- What you have to do -
Search the records for "hiçbir". Report every line where it occurs.

[Items from a dataset]
- - - - - - -
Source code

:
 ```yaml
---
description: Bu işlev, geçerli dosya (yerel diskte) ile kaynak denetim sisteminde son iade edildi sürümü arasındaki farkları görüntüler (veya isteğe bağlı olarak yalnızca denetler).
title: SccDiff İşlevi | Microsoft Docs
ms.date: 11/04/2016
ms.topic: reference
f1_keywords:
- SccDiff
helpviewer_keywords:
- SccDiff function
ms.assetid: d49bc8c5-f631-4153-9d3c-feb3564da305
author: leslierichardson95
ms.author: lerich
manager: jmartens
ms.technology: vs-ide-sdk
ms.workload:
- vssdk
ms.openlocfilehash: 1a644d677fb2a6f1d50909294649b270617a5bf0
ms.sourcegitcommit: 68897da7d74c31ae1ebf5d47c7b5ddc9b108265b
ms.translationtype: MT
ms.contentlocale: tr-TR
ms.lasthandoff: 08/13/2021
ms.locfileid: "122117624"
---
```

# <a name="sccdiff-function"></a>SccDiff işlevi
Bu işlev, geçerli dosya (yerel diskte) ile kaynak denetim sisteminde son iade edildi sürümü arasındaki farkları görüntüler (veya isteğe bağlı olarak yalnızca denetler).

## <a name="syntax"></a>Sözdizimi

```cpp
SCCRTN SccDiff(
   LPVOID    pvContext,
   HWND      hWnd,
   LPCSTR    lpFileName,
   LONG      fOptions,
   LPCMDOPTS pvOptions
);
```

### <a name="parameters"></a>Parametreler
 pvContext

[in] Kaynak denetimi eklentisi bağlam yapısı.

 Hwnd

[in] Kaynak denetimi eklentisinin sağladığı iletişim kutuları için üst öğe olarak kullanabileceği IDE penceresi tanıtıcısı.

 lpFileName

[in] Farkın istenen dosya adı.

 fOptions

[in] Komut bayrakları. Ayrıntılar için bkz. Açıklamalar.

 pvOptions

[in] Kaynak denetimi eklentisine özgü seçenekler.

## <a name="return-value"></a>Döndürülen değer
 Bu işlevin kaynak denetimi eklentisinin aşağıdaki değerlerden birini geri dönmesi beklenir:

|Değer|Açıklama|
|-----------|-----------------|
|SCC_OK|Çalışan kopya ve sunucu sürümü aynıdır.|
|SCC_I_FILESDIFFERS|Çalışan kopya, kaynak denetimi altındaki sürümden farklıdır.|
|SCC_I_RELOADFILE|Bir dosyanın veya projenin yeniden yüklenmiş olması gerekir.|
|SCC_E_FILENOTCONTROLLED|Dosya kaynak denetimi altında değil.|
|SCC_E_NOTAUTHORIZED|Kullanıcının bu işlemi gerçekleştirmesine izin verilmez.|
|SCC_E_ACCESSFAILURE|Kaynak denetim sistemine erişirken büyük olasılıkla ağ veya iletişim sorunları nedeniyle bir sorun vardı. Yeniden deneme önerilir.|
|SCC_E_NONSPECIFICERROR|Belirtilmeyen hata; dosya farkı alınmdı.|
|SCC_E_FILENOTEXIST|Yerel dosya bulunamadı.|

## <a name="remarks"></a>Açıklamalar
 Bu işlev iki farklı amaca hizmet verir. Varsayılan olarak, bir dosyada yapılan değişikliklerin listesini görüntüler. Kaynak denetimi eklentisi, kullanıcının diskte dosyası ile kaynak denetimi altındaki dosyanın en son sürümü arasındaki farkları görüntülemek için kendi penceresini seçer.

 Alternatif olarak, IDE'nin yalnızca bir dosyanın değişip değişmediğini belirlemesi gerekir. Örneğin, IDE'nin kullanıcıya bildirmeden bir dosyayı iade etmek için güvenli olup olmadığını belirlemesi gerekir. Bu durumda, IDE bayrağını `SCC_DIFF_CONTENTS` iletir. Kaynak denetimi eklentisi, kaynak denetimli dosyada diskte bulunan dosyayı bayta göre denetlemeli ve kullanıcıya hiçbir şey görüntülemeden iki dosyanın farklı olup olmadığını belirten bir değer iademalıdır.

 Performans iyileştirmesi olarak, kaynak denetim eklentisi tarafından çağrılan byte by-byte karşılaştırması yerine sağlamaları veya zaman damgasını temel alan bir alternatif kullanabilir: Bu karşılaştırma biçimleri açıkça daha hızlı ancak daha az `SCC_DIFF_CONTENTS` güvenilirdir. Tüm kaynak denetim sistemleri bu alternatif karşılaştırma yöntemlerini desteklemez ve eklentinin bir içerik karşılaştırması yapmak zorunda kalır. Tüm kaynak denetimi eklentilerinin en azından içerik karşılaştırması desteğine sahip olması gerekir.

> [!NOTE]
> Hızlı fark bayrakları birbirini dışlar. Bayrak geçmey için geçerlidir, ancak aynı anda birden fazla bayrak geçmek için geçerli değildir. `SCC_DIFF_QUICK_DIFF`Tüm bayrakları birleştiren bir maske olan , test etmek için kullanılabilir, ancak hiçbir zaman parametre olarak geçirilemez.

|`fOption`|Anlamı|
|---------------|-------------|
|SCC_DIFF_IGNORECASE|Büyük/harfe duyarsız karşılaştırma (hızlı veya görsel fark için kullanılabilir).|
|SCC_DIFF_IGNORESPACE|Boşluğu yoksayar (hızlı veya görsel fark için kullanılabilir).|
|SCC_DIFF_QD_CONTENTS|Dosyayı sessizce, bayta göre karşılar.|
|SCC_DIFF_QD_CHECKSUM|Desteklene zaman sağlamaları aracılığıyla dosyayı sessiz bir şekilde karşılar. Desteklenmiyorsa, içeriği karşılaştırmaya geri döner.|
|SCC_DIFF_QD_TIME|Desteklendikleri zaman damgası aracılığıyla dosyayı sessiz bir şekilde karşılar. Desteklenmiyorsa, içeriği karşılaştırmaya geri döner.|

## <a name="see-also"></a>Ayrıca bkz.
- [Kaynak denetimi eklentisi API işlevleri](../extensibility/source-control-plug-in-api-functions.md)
- - - - - - -
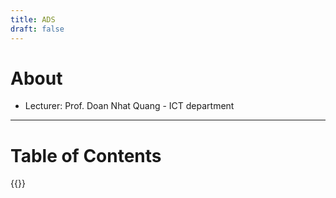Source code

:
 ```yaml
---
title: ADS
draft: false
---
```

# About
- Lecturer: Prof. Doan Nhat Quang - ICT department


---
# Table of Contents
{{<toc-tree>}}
- - - - - - -
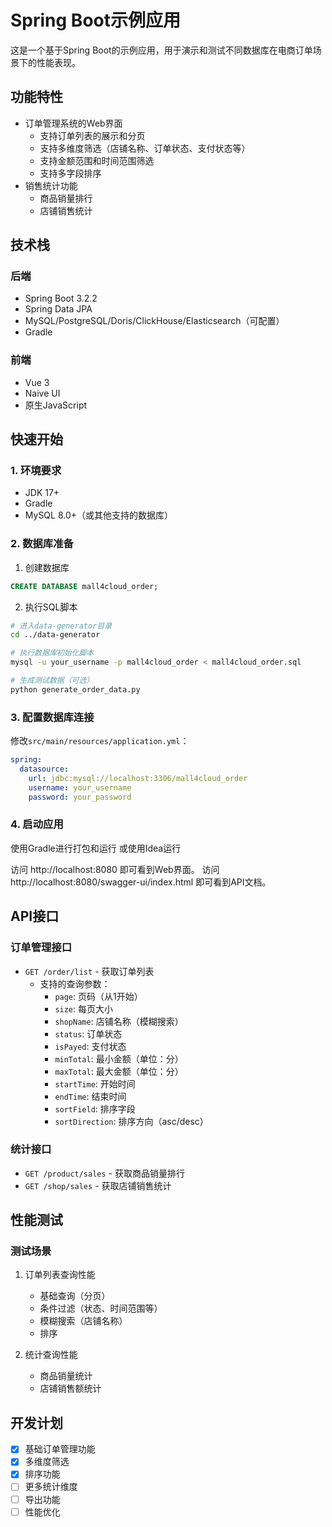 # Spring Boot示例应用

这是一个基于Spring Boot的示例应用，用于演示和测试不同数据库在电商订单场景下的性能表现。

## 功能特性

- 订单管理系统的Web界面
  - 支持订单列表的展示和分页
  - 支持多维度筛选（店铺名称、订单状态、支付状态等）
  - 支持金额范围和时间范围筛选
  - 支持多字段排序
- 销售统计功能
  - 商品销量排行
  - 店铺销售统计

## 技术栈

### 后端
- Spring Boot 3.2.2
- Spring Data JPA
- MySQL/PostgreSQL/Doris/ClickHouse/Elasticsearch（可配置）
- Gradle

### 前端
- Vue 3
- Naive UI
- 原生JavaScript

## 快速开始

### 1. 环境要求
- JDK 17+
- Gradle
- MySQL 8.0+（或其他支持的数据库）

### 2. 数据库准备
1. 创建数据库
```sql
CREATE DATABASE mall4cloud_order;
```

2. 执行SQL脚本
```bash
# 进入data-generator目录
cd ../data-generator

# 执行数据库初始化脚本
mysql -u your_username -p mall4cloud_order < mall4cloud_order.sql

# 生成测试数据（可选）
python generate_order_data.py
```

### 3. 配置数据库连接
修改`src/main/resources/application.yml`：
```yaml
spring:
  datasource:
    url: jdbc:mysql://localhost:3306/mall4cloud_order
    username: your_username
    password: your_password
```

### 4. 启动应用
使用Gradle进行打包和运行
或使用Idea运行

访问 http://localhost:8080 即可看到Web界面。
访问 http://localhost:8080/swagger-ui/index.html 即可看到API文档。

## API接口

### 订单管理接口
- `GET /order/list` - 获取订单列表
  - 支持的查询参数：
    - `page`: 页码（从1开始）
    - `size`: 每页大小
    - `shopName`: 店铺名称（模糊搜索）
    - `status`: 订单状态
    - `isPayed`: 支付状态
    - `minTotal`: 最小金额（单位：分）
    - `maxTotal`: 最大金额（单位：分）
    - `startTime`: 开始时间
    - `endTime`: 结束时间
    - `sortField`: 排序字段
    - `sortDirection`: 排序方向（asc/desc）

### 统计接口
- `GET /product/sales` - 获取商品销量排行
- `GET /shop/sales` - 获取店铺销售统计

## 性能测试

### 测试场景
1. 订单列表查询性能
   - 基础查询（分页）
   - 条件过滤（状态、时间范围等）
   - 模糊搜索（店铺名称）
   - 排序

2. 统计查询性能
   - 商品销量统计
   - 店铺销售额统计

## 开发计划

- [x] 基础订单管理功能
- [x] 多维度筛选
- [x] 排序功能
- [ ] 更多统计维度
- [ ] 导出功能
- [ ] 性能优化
- - - - - - -
- Response for this exercise -
 Alternatif olarak, IDE'nin yalnızca bir dosyanın değişip değişmediğini belirlemesi gerekir. Örneğin, IDE'nin kullanıcıya bildirmeden bir dosyayı iade etmek için güvenli olup olmadığını belirlemesi gerekir. Bu durumda, IDE bayrağını `SCC_DIFF_CONTENTS` iletir. Kaynak denetimi eklentisi, kaynak denetimli dosyada diskte bulunan dosyayı bayta göre denetlemeli ve kullanıcıya hiçbir şey görüntülemeden iki dosyanın farklı olup olmadığını belirten bir değer iademalıdır.
> Hızlı fark bayrakları birbirini dışlar. Bayrak geçmey için geçerlidir, ancak aynı anda birden fazla bayrak geçmek için geçerli değildir. `SCC_DIFF_QUICK_DIFF`Tüm bayrakları birleştiren bir maske olan , test etmek için kullanılabilir, ancak hiçbir zaman parametre olarak geçirilemez.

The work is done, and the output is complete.